---------- DATA EXTRACT

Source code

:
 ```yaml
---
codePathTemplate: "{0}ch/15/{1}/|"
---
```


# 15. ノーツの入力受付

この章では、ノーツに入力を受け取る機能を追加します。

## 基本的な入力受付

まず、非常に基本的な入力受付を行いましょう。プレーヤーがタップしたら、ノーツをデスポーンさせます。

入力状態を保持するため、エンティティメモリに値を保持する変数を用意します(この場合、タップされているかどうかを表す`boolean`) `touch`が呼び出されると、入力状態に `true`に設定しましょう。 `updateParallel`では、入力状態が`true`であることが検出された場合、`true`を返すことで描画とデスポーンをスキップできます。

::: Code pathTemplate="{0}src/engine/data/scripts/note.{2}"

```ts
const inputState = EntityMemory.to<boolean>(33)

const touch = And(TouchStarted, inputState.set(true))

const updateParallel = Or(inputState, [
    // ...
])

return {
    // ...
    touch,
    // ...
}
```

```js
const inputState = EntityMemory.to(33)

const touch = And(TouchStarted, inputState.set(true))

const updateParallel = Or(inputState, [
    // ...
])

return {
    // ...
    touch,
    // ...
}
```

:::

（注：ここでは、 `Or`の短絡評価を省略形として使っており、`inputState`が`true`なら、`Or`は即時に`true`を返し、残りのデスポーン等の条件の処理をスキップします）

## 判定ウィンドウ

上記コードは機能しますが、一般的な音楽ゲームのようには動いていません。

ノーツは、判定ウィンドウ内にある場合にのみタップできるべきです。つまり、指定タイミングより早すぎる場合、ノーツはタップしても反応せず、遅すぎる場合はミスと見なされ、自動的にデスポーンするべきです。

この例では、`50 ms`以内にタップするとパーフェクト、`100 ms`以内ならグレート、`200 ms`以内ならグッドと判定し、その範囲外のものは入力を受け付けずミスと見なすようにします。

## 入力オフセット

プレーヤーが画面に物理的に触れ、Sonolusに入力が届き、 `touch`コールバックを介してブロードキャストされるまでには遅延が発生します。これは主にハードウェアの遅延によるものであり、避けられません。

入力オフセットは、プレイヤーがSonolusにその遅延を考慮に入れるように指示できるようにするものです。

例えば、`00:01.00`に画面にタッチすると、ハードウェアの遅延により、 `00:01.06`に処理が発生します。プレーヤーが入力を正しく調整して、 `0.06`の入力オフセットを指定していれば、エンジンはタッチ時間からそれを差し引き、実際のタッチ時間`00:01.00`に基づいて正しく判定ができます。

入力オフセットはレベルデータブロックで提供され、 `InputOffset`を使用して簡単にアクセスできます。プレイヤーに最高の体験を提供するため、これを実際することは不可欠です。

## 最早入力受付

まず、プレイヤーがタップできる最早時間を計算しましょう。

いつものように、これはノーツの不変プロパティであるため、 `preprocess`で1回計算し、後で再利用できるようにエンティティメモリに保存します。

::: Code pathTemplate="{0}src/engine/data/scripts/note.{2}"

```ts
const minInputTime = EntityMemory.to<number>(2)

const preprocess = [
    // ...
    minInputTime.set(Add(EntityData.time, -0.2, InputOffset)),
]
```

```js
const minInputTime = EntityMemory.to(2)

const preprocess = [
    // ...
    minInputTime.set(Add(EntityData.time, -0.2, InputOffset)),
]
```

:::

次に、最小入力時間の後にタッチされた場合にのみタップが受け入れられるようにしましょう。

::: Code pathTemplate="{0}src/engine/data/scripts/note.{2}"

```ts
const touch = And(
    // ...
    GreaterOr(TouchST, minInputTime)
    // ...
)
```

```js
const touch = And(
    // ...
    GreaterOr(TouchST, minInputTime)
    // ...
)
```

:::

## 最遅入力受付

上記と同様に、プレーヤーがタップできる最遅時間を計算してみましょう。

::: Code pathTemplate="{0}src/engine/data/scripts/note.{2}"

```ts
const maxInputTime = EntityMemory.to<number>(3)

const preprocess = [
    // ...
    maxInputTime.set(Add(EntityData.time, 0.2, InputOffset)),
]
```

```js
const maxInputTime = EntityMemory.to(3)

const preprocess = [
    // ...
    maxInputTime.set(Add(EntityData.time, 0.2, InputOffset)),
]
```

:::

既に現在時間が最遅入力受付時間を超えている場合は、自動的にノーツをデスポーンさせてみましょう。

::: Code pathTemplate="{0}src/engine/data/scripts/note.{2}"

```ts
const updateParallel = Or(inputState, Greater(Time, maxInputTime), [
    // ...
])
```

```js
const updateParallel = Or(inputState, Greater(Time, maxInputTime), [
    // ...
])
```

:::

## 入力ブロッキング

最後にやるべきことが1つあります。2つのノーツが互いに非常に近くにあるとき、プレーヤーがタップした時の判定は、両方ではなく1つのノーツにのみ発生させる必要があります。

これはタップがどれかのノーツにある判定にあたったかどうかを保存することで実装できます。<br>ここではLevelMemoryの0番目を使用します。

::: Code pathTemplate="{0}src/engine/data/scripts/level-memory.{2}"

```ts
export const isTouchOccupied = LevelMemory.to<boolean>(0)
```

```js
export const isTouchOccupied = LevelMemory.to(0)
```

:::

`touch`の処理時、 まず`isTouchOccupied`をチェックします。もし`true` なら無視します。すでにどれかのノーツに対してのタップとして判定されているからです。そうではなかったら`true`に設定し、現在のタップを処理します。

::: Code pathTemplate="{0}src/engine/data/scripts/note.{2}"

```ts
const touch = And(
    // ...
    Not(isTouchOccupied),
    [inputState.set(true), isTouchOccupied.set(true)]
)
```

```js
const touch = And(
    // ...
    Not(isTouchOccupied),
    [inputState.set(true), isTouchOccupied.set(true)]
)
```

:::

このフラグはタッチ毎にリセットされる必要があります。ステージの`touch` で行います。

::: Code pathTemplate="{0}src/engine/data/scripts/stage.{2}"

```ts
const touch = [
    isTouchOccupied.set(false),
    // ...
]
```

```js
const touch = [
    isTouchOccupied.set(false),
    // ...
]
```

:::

--------------------
---------- DATA EXTRACT

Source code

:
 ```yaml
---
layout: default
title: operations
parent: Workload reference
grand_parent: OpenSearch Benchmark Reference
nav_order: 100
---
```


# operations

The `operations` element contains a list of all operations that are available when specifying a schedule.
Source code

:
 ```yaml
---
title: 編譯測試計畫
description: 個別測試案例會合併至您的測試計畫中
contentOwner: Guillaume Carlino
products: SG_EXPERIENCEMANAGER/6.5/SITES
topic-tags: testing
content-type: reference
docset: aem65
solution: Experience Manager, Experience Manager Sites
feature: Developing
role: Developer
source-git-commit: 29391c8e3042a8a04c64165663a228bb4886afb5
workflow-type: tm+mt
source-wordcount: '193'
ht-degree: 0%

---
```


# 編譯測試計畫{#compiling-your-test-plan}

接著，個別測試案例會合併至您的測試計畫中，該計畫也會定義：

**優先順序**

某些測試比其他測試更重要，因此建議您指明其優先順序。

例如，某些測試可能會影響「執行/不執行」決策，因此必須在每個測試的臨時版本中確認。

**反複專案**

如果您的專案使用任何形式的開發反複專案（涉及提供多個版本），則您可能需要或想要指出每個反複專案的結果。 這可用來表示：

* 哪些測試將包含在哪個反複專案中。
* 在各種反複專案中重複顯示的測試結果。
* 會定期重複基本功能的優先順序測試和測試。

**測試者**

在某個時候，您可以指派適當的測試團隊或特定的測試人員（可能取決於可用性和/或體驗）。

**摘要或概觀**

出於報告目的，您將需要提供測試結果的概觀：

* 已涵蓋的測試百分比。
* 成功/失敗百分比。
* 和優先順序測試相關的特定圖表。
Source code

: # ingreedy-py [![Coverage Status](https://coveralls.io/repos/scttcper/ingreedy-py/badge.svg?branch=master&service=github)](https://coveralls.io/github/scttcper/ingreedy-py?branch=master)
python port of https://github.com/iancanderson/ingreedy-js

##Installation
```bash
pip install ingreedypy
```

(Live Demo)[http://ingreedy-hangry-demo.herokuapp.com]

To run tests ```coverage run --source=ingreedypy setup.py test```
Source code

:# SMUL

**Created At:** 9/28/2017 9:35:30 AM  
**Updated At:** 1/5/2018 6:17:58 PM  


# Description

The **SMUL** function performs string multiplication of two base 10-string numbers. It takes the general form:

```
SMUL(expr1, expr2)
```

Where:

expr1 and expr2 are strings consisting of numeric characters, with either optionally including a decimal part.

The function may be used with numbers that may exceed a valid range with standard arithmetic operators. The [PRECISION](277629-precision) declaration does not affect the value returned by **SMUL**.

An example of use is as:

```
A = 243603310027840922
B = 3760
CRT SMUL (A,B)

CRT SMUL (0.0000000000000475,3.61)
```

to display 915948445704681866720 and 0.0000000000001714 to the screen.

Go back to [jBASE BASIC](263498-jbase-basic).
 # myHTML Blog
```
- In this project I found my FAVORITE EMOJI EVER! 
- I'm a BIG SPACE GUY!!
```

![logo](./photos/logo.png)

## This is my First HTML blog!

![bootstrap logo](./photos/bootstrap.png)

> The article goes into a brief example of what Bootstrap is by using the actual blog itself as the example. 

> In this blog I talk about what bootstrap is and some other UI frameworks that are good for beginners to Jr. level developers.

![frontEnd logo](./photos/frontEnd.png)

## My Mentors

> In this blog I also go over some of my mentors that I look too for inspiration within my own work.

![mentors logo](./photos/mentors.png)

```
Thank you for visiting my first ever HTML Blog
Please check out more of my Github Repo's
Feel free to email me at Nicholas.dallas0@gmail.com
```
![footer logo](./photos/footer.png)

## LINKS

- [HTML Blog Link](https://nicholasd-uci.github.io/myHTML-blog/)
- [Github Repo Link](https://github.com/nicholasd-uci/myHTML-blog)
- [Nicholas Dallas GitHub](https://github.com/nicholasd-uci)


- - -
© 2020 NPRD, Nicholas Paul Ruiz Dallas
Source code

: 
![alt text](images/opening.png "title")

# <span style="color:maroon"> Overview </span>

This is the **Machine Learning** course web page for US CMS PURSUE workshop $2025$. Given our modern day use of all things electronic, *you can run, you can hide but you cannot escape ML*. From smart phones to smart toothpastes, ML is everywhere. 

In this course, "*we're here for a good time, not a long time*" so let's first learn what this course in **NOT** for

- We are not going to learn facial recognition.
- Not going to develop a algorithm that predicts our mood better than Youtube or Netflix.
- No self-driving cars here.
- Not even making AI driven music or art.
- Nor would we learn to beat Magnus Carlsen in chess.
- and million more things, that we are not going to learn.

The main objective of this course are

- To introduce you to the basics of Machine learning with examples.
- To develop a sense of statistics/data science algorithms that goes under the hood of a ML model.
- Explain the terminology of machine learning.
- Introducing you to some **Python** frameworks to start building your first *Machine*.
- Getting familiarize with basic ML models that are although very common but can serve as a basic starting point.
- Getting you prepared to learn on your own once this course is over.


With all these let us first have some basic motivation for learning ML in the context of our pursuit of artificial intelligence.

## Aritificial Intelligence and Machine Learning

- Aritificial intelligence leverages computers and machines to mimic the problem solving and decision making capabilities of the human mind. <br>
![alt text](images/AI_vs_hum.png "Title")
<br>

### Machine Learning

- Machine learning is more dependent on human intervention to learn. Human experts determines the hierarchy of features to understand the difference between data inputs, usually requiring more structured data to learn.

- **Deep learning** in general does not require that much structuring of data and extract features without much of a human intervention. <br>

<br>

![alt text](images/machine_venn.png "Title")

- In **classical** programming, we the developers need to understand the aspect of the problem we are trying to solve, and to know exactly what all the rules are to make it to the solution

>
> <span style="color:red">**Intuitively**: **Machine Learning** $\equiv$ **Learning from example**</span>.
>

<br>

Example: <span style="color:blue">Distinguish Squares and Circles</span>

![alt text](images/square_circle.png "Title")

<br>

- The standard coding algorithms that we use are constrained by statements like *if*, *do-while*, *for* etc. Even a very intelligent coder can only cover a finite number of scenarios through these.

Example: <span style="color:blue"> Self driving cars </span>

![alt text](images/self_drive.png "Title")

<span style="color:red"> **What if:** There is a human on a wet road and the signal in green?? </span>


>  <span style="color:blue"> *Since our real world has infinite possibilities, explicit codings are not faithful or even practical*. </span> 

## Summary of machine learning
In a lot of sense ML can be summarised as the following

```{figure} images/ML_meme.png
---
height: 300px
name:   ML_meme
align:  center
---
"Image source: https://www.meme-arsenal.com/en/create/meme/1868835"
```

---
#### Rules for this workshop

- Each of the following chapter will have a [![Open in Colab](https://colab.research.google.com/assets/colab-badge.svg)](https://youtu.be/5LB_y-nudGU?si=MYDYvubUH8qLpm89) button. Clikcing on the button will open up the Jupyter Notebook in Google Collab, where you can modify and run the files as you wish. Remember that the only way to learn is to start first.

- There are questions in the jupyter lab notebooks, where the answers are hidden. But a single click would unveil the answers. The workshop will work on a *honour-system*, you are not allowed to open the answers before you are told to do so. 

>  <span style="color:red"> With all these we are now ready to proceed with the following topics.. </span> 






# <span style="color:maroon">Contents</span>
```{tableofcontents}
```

--------------------
---------- DATA EXTRACT

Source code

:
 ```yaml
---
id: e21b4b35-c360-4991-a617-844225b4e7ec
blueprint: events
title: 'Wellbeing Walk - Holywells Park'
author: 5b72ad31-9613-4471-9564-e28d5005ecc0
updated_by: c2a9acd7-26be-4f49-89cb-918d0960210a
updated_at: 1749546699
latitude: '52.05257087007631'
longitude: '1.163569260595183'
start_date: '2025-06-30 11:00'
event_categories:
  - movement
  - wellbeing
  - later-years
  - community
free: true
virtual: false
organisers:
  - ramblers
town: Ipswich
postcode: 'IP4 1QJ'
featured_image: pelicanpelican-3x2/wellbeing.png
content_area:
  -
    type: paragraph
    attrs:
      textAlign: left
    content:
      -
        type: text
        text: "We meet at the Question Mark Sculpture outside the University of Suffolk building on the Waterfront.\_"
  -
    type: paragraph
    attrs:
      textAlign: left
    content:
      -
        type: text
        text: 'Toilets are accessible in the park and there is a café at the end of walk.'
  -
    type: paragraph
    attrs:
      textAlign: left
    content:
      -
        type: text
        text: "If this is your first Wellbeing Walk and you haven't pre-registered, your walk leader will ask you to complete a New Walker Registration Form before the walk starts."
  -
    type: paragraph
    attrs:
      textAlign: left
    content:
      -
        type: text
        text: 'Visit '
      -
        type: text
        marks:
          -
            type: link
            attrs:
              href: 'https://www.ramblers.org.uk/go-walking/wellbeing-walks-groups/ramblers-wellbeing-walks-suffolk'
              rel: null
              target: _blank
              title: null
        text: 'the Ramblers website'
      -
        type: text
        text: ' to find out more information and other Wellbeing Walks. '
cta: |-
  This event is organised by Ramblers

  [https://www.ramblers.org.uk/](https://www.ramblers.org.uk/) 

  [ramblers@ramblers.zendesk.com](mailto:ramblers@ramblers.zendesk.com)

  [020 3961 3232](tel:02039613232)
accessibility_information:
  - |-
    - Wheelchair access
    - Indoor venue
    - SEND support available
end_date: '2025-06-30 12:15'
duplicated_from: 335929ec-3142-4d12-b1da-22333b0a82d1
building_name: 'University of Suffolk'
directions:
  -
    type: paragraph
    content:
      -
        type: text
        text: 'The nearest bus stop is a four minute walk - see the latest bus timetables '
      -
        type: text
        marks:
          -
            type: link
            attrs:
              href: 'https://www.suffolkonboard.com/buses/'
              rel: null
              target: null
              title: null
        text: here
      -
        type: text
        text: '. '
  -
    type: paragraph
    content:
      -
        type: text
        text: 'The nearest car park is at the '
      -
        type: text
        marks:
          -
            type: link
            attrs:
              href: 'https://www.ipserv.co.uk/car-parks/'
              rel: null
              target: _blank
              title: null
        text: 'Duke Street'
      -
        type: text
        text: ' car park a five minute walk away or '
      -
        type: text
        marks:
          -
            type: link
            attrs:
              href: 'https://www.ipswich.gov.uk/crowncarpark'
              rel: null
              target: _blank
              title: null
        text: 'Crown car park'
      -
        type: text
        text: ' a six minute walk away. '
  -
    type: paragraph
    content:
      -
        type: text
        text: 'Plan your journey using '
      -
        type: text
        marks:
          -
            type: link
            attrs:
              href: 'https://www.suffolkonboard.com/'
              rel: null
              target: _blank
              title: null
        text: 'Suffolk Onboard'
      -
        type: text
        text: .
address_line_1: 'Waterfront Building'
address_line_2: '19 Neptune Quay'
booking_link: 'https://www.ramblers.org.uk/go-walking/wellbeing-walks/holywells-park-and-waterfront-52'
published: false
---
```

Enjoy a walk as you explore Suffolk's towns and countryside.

--------------------

WHAT IS EXPECTED:
Copy out each line of the entries that holds "sense".

OUTPUT FOR THIS TASK:
- To develop a sense of statistics/data science algorithms that goes under the hood of a ML model.
In a lot of sense ML can be summarised as the following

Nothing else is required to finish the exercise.